## What to do
The result should be every line that contains the word "theme", taken from the material.

## Provided entries
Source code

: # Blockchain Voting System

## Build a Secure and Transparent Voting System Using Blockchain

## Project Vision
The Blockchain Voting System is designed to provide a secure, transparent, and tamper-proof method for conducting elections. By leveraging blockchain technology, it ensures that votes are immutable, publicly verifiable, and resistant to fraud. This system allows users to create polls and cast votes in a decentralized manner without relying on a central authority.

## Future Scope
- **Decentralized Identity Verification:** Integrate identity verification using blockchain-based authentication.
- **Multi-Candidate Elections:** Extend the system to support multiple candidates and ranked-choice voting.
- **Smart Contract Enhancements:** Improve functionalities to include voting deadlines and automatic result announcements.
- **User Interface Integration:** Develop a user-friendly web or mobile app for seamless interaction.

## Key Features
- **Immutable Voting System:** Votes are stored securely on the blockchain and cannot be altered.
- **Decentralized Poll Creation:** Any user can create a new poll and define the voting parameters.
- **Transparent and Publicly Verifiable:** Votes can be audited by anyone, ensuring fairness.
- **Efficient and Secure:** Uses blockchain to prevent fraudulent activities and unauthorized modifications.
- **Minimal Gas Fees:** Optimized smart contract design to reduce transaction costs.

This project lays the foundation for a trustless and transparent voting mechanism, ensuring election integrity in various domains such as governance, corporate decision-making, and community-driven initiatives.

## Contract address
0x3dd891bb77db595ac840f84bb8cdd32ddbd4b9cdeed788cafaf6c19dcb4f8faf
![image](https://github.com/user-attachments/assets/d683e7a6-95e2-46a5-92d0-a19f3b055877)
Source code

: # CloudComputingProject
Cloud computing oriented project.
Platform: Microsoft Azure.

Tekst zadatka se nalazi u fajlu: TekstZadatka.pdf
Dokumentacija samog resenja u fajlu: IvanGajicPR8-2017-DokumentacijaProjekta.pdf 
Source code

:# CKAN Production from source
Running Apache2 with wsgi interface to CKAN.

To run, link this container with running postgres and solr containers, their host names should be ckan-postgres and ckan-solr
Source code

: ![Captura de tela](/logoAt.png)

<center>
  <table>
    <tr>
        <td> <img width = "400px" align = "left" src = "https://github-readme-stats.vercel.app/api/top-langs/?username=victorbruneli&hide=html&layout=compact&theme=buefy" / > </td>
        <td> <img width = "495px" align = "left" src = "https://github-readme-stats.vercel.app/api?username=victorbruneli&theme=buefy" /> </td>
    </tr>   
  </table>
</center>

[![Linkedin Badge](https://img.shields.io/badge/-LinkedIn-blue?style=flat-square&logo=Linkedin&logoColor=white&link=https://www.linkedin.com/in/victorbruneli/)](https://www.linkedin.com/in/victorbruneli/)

## Your response
        <td> <img width = "400px" align = "left" src = "https://github-readme-stats.vercel.app/api/top-langs/?username=victorbruneli&hide=html&layout=compact&theme=buefy" / > </td>
        <td> <img width = "495px" align = "left" src = "https://github-readme-stats.vercel.app/api?username=victorbruneli&theme=buefy" /> </td>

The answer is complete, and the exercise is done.